Banking portals also run the risk of getting compromised. While banks have to regularly update software and fraud detection systems, users should also be aware and educated of basics such as changing passwords frequently using unique passwords for different accounts. The problem could be hardware as well.

Credit cards, debit cards, mobile wallets, net banking fall in two distinct buckets. Credit, debit cards work under Payment Card Industry (PCI) standards, reviewed every year. PCI DSS (Data Security Standards) are a set of instructions to store, process and transmit plastic transactions with details about firewalls configuration, storing passwords, information of users and so on. If PCI is not adhered to, the card can be compromised.

Card companies like Visa, MasterCard, Amex do this but banks want to control customer information and hence vulnerabilities can exist at their end. Net banking comes under electronic payment channels and the security protocols are released by Internet Engineers Task Force (IETF).

A hacker could get at any of the five stages- origin, transmission, transaction, settlement and reconciliation. To keep fraudsters at bay, Vishak Raman, senior regional director, India & Saarc, FireEye (a security software maker) offers a laundry list of precautions that should be adhered to. Some of these precautions include unique passwords, typing out links in address bars instead of clicking on links, avoid exchanging sensitive information over e-mail, enable two factor authentication if available.

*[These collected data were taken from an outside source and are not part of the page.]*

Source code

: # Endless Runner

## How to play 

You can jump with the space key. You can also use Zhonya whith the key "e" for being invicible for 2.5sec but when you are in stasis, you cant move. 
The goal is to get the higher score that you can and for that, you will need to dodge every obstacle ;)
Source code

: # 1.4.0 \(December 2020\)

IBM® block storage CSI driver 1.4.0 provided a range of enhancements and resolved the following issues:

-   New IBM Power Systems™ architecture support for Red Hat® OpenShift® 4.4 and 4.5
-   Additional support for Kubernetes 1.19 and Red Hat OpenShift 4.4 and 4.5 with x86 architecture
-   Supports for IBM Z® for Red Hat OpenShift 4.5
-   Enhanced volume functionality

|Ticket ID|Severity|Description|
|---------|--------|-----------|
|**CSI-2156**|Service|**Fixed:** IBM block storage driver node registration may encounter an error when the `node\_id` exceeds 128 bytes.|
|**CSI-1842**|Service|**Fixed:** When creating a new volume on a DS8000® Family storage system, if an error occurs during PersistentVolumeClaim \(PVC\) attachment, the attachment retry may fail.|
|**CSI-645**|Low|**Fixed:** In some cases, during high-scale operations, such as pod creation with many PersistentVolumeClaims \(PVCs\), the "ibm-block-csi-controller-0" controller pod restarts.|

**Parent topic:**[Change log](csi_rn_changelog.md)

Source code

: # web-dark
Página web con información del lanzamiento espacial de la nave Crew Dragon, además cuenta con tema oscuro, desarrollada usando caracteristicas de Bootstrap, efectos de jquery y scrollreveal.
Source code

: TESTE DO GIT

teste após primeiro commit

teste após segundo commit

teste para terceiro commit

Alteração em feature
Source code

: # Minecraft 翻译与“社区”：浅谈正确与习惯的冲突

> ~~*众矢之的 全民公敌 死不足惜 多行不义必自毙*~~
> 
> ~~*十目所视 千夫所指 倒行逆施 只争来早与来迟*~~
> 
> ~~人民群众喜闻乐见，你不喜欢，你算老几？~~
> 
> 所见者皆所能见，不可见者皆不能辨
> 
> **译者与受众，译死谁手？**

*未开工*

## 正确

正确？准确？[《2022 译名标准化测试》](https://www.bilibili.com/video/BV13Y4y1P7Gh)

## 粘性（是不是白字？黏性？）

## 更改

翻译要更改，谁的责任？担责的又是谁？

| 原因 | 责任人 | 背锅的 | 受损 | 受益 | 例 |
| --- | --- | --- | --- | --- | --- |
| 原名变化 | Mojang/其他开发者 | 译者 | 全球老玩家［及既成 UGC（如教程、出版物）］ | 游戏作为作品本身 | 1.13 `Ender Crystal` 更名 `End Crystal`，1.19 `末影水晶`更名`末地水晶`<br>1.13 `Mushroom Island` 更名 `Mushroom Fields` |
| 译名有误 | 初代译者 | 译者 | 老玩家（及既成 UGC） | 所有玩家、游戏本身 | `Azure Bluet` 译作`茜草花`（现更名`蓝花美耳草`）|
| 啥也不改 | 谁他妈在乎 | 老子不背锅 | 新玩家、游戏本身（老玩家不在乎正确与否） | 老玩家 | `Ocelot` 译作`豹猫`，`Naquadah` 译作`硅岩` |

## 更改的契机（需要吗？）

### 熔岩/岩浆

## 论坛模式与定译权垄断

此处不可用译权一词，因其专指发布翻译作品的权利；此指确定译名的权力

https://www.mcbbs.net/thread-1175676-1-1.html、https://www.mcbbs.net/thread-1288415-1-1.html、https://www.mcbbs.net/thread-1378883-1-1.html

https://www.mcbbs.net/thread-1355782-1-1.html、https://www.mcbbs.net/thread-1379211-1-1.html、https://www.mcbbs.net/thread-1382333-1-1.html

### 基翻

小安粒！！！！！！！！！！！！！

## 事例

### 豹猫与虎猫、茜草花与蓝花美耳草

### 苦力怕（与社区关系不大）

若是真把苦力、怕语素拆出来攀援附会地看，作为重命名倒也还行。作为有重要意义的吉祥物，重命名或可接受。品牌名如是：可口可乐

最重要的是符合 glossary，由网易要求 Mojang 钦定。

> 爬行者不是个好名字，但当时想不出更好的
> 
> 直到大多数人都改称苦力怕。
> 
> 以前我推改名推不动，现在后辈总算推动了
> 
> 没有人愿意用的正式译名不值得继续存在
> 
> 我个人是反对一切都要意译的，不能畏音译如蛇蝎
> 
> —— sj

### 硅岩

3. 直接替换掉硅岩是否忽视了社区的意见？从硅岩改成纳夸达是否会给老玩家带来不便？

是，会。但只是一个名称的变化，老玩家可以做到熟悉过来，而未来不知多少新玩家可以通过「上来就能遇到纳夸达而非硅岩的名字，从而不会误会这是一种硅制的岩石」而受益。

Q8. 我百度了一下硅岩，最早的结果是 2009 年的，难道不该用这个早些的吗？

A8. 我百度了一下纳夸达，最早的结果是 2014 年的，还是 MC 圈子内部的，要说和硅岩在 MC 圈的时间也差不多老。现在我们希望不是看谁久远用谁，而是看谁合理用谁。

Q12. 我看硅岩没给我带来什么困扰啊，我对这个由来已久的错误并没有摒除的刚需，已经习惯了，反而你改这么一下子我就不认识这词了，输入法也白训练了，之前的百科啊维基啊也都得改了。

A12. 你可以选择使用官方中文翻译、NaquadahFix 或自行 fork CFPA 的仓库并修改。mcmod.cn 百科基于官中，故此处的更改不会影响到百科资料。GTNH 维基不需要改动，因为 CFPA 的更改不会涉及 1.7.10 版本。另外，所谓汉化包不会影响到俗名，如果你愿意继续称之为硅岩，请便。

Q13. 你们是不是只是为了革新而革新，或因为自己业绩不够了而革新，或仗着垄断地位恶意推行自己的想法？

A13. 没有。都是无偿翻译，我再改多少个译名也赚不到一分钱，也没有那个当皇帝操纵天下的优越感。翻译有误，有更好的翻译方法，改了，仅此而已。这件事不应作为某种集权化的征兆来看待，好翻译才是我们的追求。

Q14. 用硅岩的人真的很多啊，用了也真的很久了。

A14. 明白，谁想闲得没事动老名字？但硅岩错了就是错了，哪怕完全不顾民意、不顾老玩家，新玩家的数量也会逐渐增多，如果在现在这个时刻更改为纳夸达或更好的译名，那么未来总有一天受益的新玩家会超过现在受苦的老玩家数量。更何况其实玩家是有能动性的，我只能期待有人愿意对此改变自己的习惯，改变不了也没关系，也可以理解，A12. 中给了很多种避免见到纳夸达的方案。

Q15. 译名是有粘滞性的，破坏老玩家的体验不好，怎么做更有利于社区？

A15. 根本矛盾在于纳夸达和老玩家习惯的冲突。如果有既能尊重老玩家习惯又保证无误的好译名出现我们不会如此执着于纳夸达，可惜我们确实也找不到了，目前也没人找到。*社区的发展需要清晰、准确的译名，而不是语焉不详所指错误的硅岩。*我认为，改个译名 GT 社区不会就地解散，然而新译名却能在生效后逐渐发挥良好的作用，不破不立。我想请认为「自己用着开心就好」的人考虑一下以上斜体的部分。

The usage of digital payments is expected to rise as more point of sale terminals are installed across the country as the Centre has made this a priority and announced ambitious targets. While users of payment cards are the most vulnerable, both in India and globally, others are not exactly safe. Hackers such as Legion claim India’s cyber security is weak and that they already have access to mountains of sensitive data. That should have us worried about the security of our financial data. In such a fast changing, high-risk environment, cyber security related to finance systems and digital payments needs be a high-priority item.